If we have a rectangles whose horizontal and vertical sides don’t share a common factor, that rectangle can tile any rectangle if it is big enough. Finding out what is “big enough” can be a very difficult problem.

We can never fit more than $\lfloor m/p \rfloor\lfloor n/p \rfloor$ squares with side $p$ in a $m \times n$ rectangle.

Let’s take an example to see how this works: How many $2\times 2$ squares can we fit into a $9 \times 9$? There are 81 cells in the big square, so it would be nice if we could fit 20. However, we cannot. Color the cells of the big square as shown. Now, no matter how we place a small square, it must always cover exactly one blue square.

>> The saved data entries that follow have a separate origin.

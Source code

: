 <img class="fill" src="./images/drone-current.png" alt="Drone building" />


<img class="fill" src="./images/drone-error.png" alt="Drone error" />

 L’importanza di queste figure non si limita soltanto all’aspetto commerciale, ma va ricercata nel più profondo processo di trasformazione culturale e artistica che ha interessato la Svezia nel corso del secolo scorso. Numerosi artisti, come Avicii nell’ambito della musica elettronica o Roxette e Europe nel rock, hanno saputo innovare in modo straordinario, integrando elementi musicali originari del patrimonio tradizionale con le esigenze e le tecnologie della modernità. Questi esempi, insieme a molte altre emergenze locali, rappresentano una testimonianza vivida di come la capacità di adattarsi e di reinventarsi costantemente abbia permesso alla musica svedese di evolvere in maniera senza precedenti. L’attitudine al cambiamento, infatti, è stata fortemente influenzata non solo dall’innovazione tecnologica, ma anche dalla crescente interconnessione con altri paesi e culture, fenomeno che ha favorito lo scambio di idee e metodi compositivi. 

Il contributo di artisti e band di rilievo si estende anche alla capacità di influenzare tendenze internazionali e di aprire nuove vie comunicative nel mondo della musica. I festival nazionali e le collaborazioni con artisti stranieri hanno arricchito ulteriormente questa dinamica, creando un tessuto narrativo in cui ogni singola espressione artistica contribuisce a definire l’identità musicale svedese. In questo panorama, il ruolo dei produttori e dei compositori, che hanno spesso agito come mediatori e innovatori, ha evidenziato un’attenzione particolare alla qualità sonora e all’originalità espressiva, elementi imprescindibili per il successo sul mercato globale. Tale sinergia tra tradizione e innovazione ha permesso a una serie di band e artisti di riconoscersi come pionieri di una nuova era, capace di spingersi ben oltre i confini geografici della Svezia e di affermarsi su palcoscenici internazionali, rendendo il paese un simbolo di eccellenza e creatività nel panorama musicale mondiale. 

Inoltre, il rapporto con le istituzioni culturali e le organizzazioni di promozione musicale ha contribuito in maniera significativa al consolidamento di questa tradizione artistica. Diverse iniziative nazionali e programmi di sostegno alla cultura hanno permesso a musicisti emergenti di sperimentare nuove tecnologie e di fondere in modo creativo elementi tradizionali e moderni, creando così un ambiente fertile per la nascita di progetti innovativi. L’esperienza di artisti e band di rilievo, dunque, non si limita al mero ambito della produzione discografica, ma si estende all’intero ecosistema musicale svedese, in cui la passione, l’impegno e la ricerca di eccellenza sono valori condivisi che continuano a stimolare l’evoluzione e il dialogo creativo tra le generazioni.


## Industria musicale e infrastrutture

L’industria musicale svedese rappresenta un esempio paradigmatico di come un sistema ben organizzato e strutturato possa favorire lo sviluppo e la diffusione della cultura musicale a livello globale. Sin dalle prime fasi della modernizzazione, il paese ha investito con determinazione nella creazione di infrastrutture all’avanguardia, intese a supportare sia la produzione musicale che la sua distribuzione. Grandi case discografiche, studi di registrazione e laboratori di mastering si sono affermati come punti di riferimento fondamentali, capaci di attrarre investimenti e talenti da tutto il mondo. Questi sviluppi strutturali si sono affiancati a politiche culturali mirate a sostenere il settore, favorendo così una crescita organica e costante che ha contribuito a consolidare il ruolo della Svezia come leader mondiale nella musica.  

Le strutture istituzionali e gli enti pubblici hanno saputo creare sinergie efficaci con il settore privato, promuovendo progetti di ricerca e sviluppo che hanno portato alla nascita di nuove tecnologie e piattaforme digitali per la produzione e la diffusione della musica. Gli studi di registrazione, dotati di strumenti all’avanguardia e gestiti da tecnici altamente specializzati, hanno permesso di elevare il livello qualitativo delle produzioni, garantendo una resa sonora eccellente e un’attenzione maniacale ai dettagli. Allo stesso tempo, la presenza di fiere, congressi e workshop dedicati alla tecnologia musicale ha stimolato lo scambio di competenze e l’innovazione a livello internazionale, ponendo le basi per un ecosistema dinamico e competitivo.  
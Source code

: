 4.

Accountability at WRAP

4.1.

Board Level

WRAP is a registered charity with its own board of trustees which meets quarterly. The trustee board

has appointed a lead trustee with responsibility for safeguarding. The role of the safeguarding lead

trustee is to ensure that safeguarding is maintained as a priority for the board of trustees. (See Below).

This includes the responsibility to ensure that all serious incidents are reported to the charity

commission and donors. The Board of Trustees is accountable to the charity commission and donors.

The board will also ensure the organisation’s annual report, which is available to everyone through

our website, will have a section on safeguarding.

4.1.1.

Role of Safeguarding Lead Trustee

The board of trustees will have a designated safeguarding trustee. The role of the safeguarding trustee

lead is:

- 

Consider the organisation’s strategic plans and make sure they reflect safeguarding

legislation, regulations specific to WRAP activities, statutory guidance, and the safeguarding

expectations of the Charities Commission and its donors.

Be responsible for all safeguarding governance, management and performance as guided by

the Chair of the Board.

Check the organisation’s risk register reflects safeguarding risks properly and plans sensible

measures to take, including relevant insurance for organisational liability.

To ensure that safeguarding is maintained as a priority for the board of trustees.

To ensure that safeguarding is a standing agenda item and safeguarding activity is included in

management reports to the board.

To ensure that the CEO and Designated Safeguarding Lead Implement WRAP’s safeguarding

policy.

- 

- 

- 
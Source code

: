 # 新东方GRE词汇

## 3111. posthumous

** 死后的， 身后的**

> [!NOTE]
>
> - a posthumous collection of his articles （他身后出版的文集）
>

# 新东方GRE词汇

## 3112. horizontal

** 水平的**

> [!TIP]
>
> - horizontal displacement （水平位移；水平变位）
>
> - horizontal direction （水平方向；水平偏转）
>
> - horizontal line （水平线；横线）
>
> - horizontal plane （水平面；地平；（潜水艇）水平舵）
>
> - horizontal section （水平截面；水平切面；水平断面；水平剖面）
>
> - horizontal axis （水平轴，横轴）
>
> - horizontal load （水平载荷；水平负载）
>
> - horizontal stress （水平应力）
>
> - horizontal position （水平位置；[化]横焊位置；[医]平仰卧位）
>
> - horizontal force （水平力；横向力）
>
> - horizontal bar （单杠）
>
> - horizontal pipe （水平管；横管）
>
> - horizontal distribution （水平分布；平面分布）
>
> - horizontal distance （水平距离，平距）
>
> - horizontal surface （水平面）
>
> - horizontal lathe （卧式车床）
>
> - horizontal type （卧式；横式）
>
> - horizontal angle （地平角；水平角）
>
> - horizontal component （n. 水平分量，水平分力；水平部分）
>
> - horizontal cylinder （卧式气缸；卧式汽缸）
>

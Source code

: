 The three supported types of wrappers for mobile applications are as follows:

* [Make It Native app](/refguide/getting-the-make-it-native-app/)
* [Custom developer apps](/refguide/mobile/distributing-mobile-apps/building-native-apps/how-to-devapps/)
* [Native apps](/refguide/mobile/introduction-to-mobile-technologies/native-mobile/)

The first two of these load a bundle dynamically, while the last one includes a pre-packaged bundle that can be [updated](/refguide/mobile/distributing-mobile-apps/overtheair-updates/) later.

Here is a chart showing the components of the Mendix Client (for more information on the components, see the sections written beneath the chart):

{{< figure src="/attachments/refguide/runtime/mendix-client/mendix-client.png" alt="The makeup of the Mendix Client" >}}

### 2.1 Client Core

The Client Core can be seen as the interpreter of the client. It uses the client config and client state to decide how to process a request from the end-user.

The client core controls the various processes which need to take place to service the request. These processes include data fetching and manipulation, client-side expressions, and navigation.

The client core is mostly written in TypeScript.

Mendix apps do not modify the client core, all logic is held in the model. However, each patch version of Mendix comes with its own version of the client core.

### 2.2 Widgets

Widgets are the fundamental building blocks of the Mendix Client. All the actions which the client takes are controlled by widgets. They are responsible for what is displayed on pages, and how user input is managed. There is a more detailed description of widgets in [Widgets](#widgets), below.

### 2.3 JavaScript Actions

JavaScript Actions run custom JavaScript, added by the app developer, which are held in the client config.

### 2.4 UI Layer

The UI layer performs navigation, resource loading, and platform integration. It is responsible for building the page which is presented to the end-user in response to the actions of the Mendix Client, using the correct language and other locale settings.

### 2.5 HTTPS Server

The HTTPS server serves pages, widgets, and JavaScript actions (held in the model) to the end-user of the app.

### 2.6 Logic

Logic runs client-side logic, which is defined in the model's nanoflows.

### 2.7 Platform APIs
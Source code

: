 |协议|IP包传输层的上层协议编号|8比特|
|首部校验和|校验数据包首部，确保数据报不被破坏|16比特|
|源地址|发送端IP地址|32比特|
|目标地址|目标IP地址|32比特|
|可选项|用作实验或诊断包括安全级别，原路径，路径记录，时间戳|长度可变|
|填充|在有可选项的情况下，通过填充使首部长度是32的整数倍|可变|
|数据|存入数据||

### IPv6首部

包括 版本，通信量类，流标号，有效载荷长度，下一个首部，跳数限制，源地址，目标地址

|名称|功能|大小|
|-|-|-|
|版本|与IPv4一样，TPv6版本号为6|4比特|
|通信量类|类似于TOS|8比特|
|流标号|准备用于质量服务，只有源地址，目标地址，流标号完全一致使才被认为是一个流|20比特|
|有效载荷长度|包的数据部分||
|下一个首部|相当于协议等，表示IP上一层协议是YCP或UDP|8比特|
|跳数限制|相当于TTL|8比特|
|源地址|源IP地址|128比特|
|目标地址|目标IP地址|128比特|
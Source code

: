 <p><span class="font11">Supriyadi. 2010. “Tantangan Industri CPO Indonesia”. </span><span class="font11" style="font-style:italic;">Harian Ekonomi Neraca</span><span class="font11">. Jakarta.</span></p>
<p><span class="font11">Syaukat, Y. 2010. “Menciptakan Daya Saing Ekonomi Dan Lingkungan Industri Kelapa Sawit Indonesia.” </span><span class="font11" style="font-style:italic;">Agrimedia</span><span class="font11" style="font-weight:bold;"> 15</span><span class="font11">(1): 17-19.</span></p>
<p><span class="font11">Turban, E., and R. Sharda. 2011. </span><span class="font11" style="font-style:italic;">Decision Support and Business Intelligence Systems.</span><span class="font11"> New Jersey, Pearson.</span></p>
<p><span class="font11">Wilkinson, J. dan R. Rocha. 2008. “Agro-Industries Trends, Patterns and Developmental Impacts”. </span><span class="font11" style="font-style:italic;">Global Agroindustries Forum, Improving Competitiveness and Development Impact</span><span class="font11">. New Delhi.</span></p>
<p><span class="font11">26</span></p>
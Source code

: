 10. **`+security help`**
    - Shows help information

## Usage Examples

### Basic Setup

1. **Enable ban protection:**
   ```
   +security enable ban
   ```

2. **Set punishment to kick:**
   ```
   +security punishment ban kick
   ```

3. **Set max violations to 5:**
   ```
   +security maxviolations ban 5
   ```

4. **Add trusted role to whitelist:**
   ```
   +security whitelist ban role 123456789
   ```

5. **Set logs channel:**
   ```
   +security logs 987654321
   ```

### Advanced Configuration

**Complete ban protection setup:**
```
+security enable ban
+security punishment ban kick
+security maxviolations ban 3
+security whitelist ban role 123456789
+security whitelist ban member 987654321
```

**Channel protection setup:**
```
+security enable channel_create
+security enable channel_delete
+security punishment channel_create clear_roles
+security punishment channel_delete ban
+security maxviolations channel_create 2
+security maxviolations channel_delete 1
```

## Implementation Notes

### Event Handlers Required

But there are only 16; therefor, it is impossible to fit more than 16 small squares in the bigger.

It is not known (in general) what is the maximum number of one type of rectangle that can fit into another. (To get a feel for why this could be difficult, consider that four $2 \times 3$ rectangles can fit into a $5 \times 5$ square. This arrangement is sometimes called a pinwheel pattern)

All L-shaped polyominoes with width 2 can make a rectangle. Other than those and rectangles, there are only five known polyominoes with width 2 that can tile a rectangle; there is one for which we don’t know whether it can tile a rectangle; all other polyominoes of width 2 cannot tiles rectangles.